2. Remove chicken and set aside. Add remaining olive oil to pan and heat. Add onions, garlic, season with salt and pepper and saute until vegetables are starting to get soft.
3. Then add cumin, cayenne, apples, beans, chiles and corn. Cook another 5 minutes.
4. Add chicken back to pot. Pour broth into pan and using a wooden or thick plastic spoon, scrape the bottom of the pan to get all the bits up off the bottom. Stir to combine and let simmer for about 20 minutes. (if to much liquid boils off you might need to add more broth).
5. To serve, ladle into bowls and top with sour cream and cilantro.

ENJOY!

Wednesday, July 10, 2013

Asian Apple-Chicken Salad

This recipe came to me this morning from the Produce for Better Living Association and I thought it looked fantastic! You can eat this delicious salad at home or packed it up for a picnic at the beach or park!! The fresh ginger helps to settle upset stomachs, you get chicken for protein, prebiotics from the scallions for all your guy bacteria to munch on (they need lunch too right?!) and a zesty, light dressing to pull it all together!

Ingredients:
2 cups cooked chicken breast, cubed (or you could use rotisserie chicken if easier)
2 cups apples, cored and cubed
2 tablespoons apple, orange, or carrot juice
2 tablespoons lime juice
1 tablespoon sesame oil
1 tablespoon mirin (rice wine)
1 tablespoon low sodium soy sauce
1 tablespoon fresh ginger, finely grated
¼ cup fresh parsley, chopped
¼ cup fresh cilantro, chopped
3 scallions, thinly sliced
1 pound baby spinach
pepper to taste, if desired

1. Place the chicken and apples in a large bowl.
2. Mix the apple juice, lime juice, sesame oil, mirin, soy sauce and ginger together in a small bowl; pour mixture over the chicken and apples.
3. Sprinkle the parsley, cilantro, and scallions over the top and gently toss to mix. (Cover and refrigerate up to several hours, if desired.)
4. To serve, layer the spinach on a platter and spoon the chicken mixture on top.

ENJOY!!

Tuesday, June 4, 2013

Twisted: Salad Nicoise

A typical salad nicoise is made with red skinned potatoes, tuna, egg, and vegetables. I thought it might be interesting to give it more colorful twist. It you're not a fan of tuna, try out this rendition!

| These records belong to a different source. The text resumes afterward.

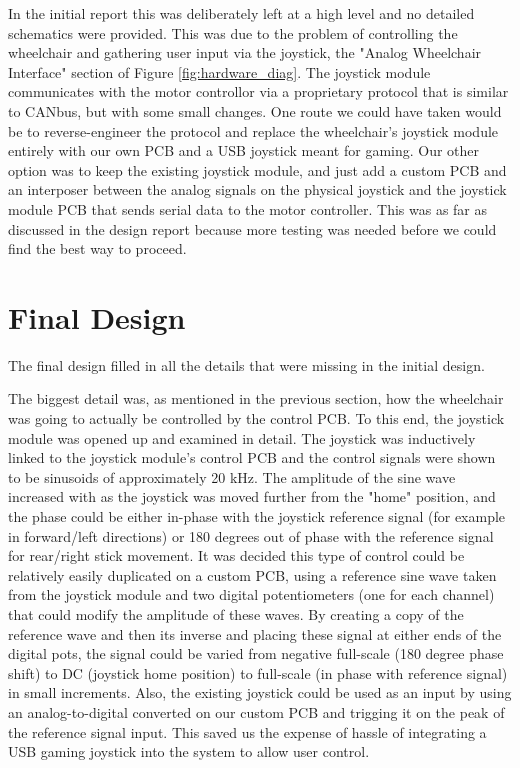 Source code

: \documentclass[oneside,final,a4paper]{report}
\begin{document}
In the initial report this was deliberately left at a high level and no detailed schematics were provided. This was due to the problem of controlling the wheelchair and gathering user input via the joystick, the "Analog Wheelchair Interface" section of Figure \ref{fig:hardware_diag}. The joystick module communicates with the motor controllor via a proprietary protocol that is similar to CANbus, but with some small changes. One route we could have taken would be to reverse-engineer the protocol and replace the wheelchair's joystick module entirely with our own PCB and a USB joystick meant for gaming. Our other option was to keep the existing joystick module, and just add a custom PCB and an interposer between the analog signals on the physical joystick and the joystick module PCB that sends serial data to the motor controller. This was as far as discussed in the design report because more testing was needed before we could find the best way to proceed.

\section{Final Design}
The final design filled in all the details that were missing in the initial design. 

The biggest detail was, as mentioned in the previous section, how the wheelchair was going to actually be controlled by the control PCB. To this end, the joystick module was opened up and examined in detail. The joystick was inductively linked to the joystick module's control PCB and the control signals were shown to be sinusoids of approximately 20 kHz. The amplitude of the sine wave increased with as the joystick was moved further from the "home" position, and the phase could be either in-phase with the joystick reference signal (for example in forward/left directions) or 180 degrees out of phase with the reference signal for rear/right stick movement. It was decided this type of control could be relatively easily duplicated on a custom PCB, using a reference sine wave taken from the joystick module and two digital potentiometers (one for each channel) that could modify the amplitude of these waves. By creating a copy of the reference wave and then its inverse and placing these signal at either ends of the digital pots, the signal could be varied from negative full-scale (180 degree phase shift) to DC (joystick home position) to full-scale (in phase with reference signal) in small increments. Also, the existing joystick could be used as an input by using an analog-to-digital converted on our custom PCB and trigging it on the peak of the reference signal input. This saved us the expense of hassle of integrating a USB gaming joystick into the system to allow user control.
\end{document}
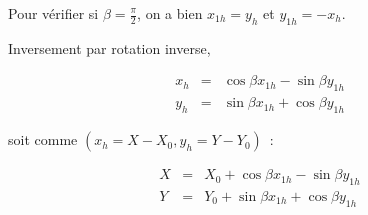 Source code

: \documentclass[12pt,twoside]{article}
\begin{document}
Pour vérifier si $\beta = \frac{\pi}{2}$,  on a bien $x_{1h}=y_h$ et $y_{1h}= -x_h$.

Inversement par rotation inverse,

\begin{eqnarray}
x_{h} & = & \cos \beta x_{1h} - \sin \beta y_{1h} \\
y_{h} & = & \sin \beta x_{1h} + \cos \beta y_{1h} 
\end{eqnarray} 

soit comme $(x_h=X-X_0,y_h=Y-Y_0)$~:

\begin{eqnarray}
X  & =  & X_0 +  \cos \beta x_{1h} - \sin \beta y_{1h} \\
Y  & = & Y_0 + \sin \beta x_{1h} + \cos \beta y_{1h} 
\end{eqnarray} 
\end{document}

2 cups sweet potato, diced into about 1" cubes
1 cup fresh green beans, cut into 1" pieces
3 cups mixed salad greens
1 cup canned chickpeas, strained and rinsed
2 medium tomatoes, diced
2 hard boiled eggs sliced
2 - 6oz cans of chicken, drained (or 1.5 cups of chicken pulled off a rotisserie chicken)
1/4 cup extra virgin olive oil
1/4 cup champagne vinegar
1/8 teaspoon Dijon mustard

1. Bring a pot of water to boil. Add sweet potatoes and cook about 10-15 minutes, until tender. Add the green beans for the last 2 minutes of cooking. When done cooking, strain, douse with cold water (let it run over the vegetables in a strainer for about 10 seconds) then let sit for about 5 minutes to slightly air dry.
2. Meanwhile, whisk together olive oil, vinegar and mustard and let sit.
3. In a large bowl, place tomatoes, eggs, chick peas, chicken and when sweet potatoes and green beans are ready add them as well. Leave the salad greens out.
4. Toss the vegetable, egg and chicken mixture with the vinaigrette. Serve over the mixed greens.

ENJOY!

Tuesday, March 19, 2013

Chicken Tagine with Prunes and Olives

From the friend who alerted us to the Chicken w/Clams recipe out of the New York Times, comes another chicken dish with a Moroccan twist. This recipe in it original form was first published in the New York Times 2/27/13, I have tweaked the original recipe to make it 'Bari-friendly' as the peeps say! (image to the right is of a tagine pot - it is conic in shape)

Ingredients


10 chicken thighs with bone and skin
Salt and black pepper
1 medium onion, finely chopped
1 tablespoon minced garlic
1 teaspoon smoked paprika, the hotter the better
1 teaspoon ground cumin
18 pitted prunes
36 pitted picholine or other green olives
1 cup chicken stock
1 lemon, zest removed in thin strips
1 tablespoon finely chopped fresh mint leaves

1.Dry chicken and season with salt and pepper. Heat a large, heavy skillet, preferably cast iron, to very hot. Add chicken (in batches if necessary) skin side down, and sear until skin is golden brown. Remove chicken when browned (do not turn it) and set aside.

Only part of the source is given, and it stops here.